Your output should be the lines of the entries below, exactly, from the first one through the line that holds "- [Add initial".
*-*-*
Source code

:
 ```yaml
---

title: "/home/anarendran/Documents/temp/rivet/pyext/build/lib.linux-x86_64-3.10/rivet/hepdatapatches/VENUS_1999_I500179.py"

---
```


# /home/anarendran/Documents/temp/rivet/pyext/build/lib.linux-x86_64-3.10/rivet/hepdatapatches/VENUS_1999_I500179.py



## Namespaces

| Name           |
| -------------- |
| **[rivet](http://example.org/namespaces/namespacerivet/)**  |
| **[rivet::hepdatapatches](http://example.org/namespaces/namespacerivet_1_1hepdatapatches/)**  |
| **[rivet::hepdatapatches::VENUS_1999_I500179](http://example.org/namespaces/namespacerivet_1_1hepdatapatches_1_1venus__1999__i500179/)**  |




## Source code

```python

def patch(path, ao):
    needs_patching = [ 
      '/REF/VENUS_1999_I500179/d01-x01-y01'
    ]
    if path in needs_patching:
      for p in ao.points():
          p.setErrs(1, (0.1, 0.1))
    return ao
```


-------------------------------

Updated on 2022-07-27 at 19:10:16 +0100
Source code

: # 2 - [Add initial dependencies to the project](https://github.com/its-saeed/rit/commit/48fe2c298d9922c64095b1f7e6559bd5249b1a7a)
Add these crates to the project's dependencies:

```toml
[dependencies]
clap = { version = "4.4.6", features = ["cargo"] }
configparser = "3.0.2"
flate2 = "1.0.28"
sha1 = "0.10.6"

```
*-*-*
* Reply to the task:
Source code

:
 ```yaml
---

title: "/home/anarendran/Documents/temp/rivet/pyext/build/lib.linux-x86_64-3.10/rivet/hepdatapatches/VENUS_1999_I500179.py"

---
```


# /home/anarendran/Documents/temp/rivet/pyext/build/lib.linux-x86_64-3.10/rivet/hepdatapatches/VENUS_1999_I500179.py



## Namespaces

| Name           |
| -------------- |
| **[rivet](http://example.org/namespaces/namespacerivet/)**  |
| **[rivet::hepdatapatches](http://example.org/namespaces/namespacerivet_1_1hepdatapatches/)**  |
| **[rivet::hepdatapatches::VENUS_1999_I500179](http://example.org/namespaces/namespacerivet_1_1hepdatapatches_1_1venus__1999__i500179/)**  |




## Source code

```python

def patch(path, ao):
    needs_patching = [ 
      '/REF/VENUS_1999_I500179/d01-x01-y01'
    ]
    if path in needs_patching:
      for p in ao.points():
          p.setErrs(1, (0.1, 0.1))
    return ao
```


-------------------------------

Updated on 2022-07-27 at 19:10:16 +0100
Source code

: # 2 - [Add initial dependencies to the project](https://github.com/its-saeed/rit/commit/48fe2c298d9922c64095b1f7e6559bd5249b1a7a)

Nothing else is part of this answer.